Figure 4. Shortest path calculation. a. The Dijkstra algorithm is used for shortest path calculation by defining a starting point and a destination (i.e., nodes A and C) and iteratively optimizing the path from the former to the latter. In each iteration, the algorithm designates the closest unvisited node as the current node, updating the distances to the remaining unvisited nodes until the destination is reached. For biomolecular allostery, the algorithm employs correlation coefficients as metrics to identify the closest nodes (i.e., $ {w}_{ij}=- logCG $) thereby maximizing the correlation between the starting and destination nodes. b. In the context of the HNH domain of CRISPR-Cas9, the Dijkstra algorithm identifies an allosteric pathway connecting the DNA recognition region (REC2) to the RuvC cleavage site.
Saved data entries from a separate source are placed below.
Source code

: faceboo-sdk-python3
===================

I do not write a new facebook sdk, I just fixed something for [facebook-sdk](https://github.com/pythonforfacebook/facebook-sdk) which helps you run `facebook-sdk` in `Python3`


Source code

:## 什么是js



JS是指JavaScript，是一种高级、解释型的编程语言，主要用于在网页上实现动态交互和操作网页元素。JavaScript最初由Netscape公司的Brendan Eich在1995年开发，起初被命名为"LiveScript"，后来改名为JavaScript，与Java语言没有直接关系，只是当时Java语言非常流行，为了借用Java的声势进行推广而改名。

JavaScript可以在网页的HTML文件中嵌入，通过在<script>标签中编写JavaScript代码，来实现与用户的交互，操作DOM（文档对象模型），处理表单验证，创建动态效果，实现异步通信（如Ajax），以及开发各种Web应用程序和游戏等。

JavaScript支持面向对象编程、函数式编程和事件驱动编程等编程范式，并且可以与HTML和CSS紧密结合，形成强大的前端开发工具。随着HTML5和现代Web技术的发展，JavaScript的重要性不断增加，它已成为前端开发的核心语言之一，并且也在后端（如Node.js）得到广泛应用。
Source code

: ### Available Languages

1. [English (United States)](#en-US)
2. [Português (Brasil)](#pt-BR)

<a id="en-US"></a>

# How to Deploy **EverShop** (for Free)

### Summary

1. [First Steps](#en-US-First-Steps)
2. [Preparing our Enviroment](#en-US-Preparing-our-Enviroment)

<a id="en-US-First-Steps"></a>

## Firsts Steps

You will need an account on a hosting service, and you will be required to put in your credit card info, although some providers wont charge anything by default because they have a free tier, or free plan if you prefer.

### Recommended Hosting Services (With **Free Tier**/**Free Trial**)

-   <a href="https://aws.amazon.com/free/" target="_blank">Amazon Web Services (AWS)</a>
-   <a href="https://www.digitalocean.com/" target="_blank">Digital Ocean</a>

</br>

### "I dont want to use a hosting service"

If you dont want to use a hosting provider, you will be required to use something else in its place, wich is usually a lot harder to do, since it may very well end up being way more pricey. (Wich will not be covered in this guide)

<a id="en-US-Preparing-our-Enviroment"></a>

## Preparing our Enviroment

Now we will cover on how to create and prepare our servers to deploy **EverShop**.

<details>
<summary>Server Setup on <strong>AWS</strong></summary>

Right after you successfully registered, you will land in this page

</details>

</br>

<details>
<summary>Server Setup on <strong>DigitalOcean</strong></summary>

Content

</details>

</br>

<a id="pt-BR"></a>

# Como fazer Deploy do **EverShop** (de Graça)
The signaling route identified through this algorithm (illustrated by the pink line) overlaps with the slow dynamic residues found through solution NMR (represented by purple spheres). Adapted with permission from East et al.(East et al., 2020a) Copyright 2020 American Chemical Society.

Figure 4

Figure 5. Circular Networks. a. Allosteric pathway of information transfer (pink) spanning HNH (green) from the DNA recognition lobe (REC) to the RuvC core. The K810A, K855a, and K848A enhancing specificity mutations are indicted. b. Circular networks of mutation-induced edge betweenness change (ΔEB) noting gain (blue) or loss (red) in allosteric crosstalk between MD-derived communities (shown for the K855A and K810A mutants). HNH communities are plotted on a circle, connected through links the thickness of which is proportional to ΔEB. c. Networks integrating the MD-derived communities (circles), with the experimental dynamic exchange among them (bonds with thickness proportional to CPMG relaxation dispersion NMR upon normalizing the number of flexible residues in each community). Adapted with permission from Nierzwicki et al. (Nierzwicki et al., 2021) 2021 eLIFE.

Figure 5

Figure 6. Signal-to-Noise Ratio of communication efficiency. a. Schematic of the Signal-to-Noise Ratio (SNR) of communication efficiency on the 3D structure of Cas13a. Two black arrows indicate the signal standing up over the noise, shown using grey arrows. High SNR indicates that the signal stands out over the noise. b. Distribution of the signals from the crRNA “seed” (green) and “switch” (blue) regions to the catalytic core residues, plotted on the background of noise (grey) in the crRNA- (top) and target RNA-bound (bottom) Cas13a. c Sites of increased specificity in Cas13a identified through computational analysis and tested through mutagenesis and DNA cleavage experiments. Adapted with permission from Sinha et al.(Sinha et al., 2024) Copyright 2023, Published by Oxford University Press on behalf of Nucleic Acids Research.

Figure 6

Figure 7. Eigenvector centrality analysis of Cas9 variants. a. Close-up view of the PAM binding domain in three variants of Cas9 (viz., VQR, VRER and EQR) with mutations in the PAM binding region(Kleinstiver et al., 2015). The DNA target is shown as ribbons, highlighting the PAM sequence in magenta. The Cas9 residues mutated to alter the protein’s selectivity (green) and the residues preserved (pink) are shown as sticks. b. Eigenvector centrality distribution plotted on the 3D structure of the Cas9 variants, color-coded from red (lowest EC) to blue (highest EC). c. Community structures for the EQR, VQR and VRER Cas9 variants. d. EC distribution shown for the WT Cas9, coloured according to the colour scale on the right. e. Highest eigenvalues of the generalized correlation matrix for the WT Cas9 and its variants.